Mart ayında en fazla ihracat yaptığımız ülkeler sırasıyla, Almanya (2 milyar 6 milyon dolar), ABD (1 milyar 382 milyon dolar) ve İtalya (1 milyar 190 milyon dolar) oldu. İthalat yaptığımız ülkeler ise sırasıyla, Rusya Federasyonu (3 milyar 998 milyon dolar), Çin (3 milyar 787 milyon dolar) ve Almanya (2 milyar 695 milyon dolar) oldu.
Şubat ayına ilişkin yatırımlarda Hollanda öne çıkıyor
Uluslararası Yatırımcılar Derneği (YASED) her ay yabancı yatırımlara ilişkin bilgiler paylaşır. YASED’in www.yased.org.tr adresindeki sitesinden bu verilere ulaşmak her zaman mümkündür. Çok detaylı bilgiler içeren bu siteyi takip etmenizi tavsiye ederim. YASED Nisan 2023’te paylaştığı, Şubat ayına ilişkin verilere göre, Türkiye’de Şubat 2023 döneminde 834 milyon dolar Uluslararası Doğrudan Yatırım (UDY) girişi kaydediliyor. UDY girişleri 2023’ün ilk iki ayında bir önceki yılın aynı dönemine kıyasla, %25,7 oranında bir artış gösteriyor.

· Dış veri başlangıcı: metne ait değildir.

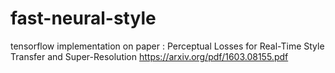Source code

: # fast-neural-style
tensorflow implementation on paper : Perceptual Losses for Real-Time Style Transfer and Super-Resolution
https://arxiv.org/pdf/1603.08155.pdf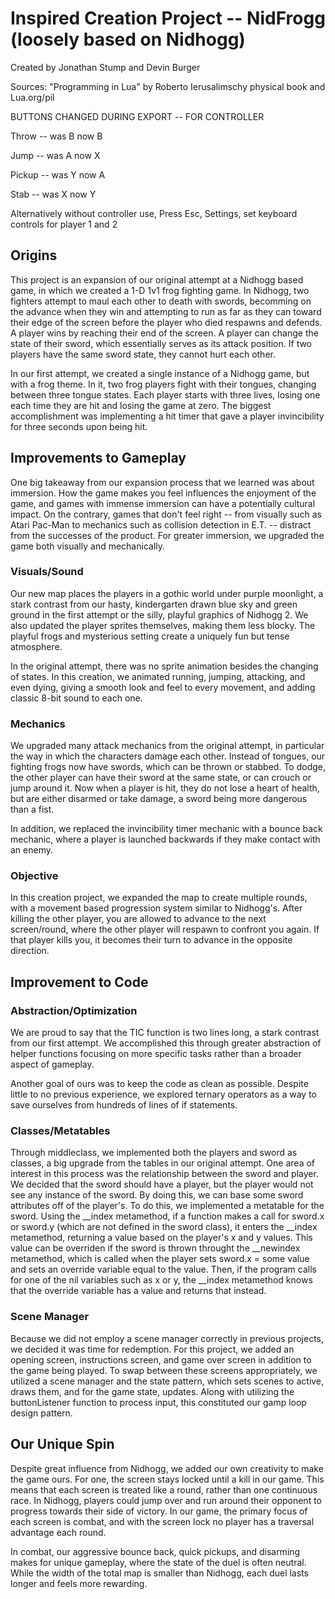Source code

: # Inspired Creation Project -- NidFrogg (loosely based on Nidhogg)

Created by Jonathan Stump and Devin Burger

Sources: "Programming in Lua" by Roberto Ierusalimschy physical book and Lua.org/pil

BUTTONS CHANGED DURING EXPORT -- FOR CONTROLLER

Throw -- was B now B

Jump -- was A now X

Pickup -- was Y now A

Stab -- was X now Y

Alternatively without controller use, Press Esc, Settings, set keyboard controls for player 1 and 2

## Origins

This project is an expansion of our original attempt at a Nidhogg based game, in which we created a 1-D 1v1 frog fighting game.
In Nidhogg, two fighters attempt to maul each other to death with swords, becomming on the advance when they win and attempting to run as far as they can toward their edge of the screen
before the player who died respawns and defends. A player wins by reaching their end of the screen. A player can change the state of their sword,
which essentially serves as its attack position. If two players have the same sword state, they cannot hurt each other.

In our first attempt, we created a single instance of a Nidhogg game, but with a frog theme. In it, two frog players fight with their tongues, changing between three tongue states.
Each player starts with three lives, losing one each time they are hit and losing the game at zero. The biggest accomplishment
was implementing a hit timer that gave a player invincibility for three seconds upon being hit.

## Improvements to Gameplay
One big takeaway from our expansion process that we learned was about immersion. How the game makes you feel influences the enjoyment of the game, and games with immense immersion
can have a potentially cultural impact. On the contrary, games that don't feel right -- from visually such as Atari Pac-Man to mechanics such as collision detection in E.T. -- 
distract from the successes of the product. For greater immersion, we upgraded the game both visually and mechanically.

### Visuals/Sound
Our new map places the players in a gothic world under purple moonlight, a stark contrast from our hasty, kindergarten
drawn blue sky and green ground in the first attempt or the silly, playful graphics of Nidhogg 2. We also updated the player sprites themselves, making them less blocky. 
The playful frogs and mysterious setting create a uniquely fun but tense atmosphere.

In the original attempt, there was no sprite animation besides the changing of states. In this creation, we animated running, jumping, attacking, and even dying, giving a smooth look and feel
to every movement, and adding classic 8-bit sound to each one.

### Mechanics
We upgraded many attack mechanics from the original attempt, in particular the way in which the characters damage each other. Instead of tongues, our fighting frogs now have swords, which can be thrown or stabbed. To dodge, the other player can have their sword at the same
state, or can crouch or jump around it. Now when a player is hit, they do not lose a heart of health, but are either disarmed or take damage, a sword being more dangerous than a fist.

In addition, we replaced the invincibility timer mechanic with a bounce back mechanic, where a player is launched backwards if they make contact with an enemy.

### Objective
In this creation project, we expanded the map to create multiple rounds, with a movement based progression system similar to Nidhogg's. After killing the other player, you are allowed to advance to the next screen/round,
where the other player will respawn to confront you again. If that player kills you, it becomes their turn to advance in the opposite direction.

## Improvement to Code

### Abstraction/Optimization
We are proud to say that the TIC function is two lines long, a stark contrast from our first attempt.
We accomplished this through greater abstraction of helper functions focusing on more specific tasks rather than a broader aspect of gameplay. 

Another goal of ours was to keep the code as clean as possible. Despite little to no previous experience, we explored ternary operators as a way to save ourselves from hundreds of lines of if statements.

### Classes/Metatables
Through middleclass, we implemented both the players and sword as classes, a big upgrade from the tables in our original attempt.
One area of interest in this process was the relationship between the sword and player. We decided that the sword should have a player, but the player would not see any instance of the sword. By doing this, we can base some
sword attributes off of the player's. To do this, we implemented a metatable for the sword. Using the __index metamethod, if a function makes a call for sword.x or sword.y (which are not defined in the sword class), it enters the __index metamethod, returning a value
based on the player's x and y values. This value can be overriden if the sword is thrown throught the __newindex metamethod, which is called when the player sets sword.x = some value and sets an override variable equal to the value. Then, if the program calls for 
one of the nil variables such as x or y, the __index metamethod knows that the override variable has a value and returns that instead.

### Scene Manager
Because we did not employ a scene manager correctly in previous projects, we decided it was time for redemption. For this project, we added an opening screen, instructions screen, and game over screen in addition to the game being played. To swap between these screens appropriately,
we utilized a scene manager and the state pattern, which sets scenes to active, draws them, and for the game state, updates. Along with utilizing the buttonListener function to process input, this constituted our gamp loop design pattern.

## Our Unique Spin
Despite great influence from Nidhogg, we added our own creativity to make the game ours. For one, the screen stays locked until a kill in our game. This means that each screen is treated like a round, rather than one continuous race. In Nidhogg, players could jump over and run around their
opponent to progress towards their side of victory. In our game, the primary focus of each screen is combat, and with the screen lock no player has a traversal advantage each round. 

In combat, our aggressive bounce back, quick pickups, and disarming makes for unique gameplay, where the state of the duel is often neutral. While the width of the total map is smaller than Nidhogg, each duel lasts longer and feels more rewarding.
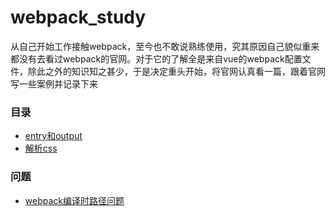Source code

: # webpack_study
从自己开始工作接触webpack，至今也不敢说熟练使用，究其原因自己貌似重来都没有去看过webpack的官网。对于它的了解全是来自vue的webpack配置文件，除此之外的知识知之甚少，于是决定重头开始，将官网认真看一篇，跟着官网写一些案例并记录下来

### 目录

- [entry和output](https://github.com/smallmonsters/webpack_study/blob/master/start/note.md)
- [解析css](https://github.com/smallmonsters/webpack_study/blob/master/Management/README.md)

### 问题
- [webpack编译时路径问题](https://github.com/smallmonsters/webpack_study/issues/1)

Yine aynı paylaşımda yatırım sermayesi girişleriyle 316 milyon dolar, yabancı uyruklulara gayrimenkul satışı yoluyla 406 milyon dolar, borçlanma araçları vasıtasıyla 172 milyon dolar değerinde UDY girişi; yatırım tasfiyelerinin 60 milyon dolar değerinde aşağı yönde etkilemesiyle, Şubat ayındaki toplam UDY girişinin 834 milyon dolar olarak gerçekleştiği ifade ediliyor.
Türkiye’deki imalat sektörü Şubat 2023’te geçmiş performansını aşarken; elektronik imalatı, toplam yatırım sermayesi girişlerinin %26’sını; Şubat 2023’te imalat sektörü, bilgisayarların, elektrik-elektronik ve optik ürünlerin imalatı ve gıda, içecek ve tütün ürünleri imalatındaki performans sayesinde geçmiş performansını geride bıraktığına işaret ediliyor.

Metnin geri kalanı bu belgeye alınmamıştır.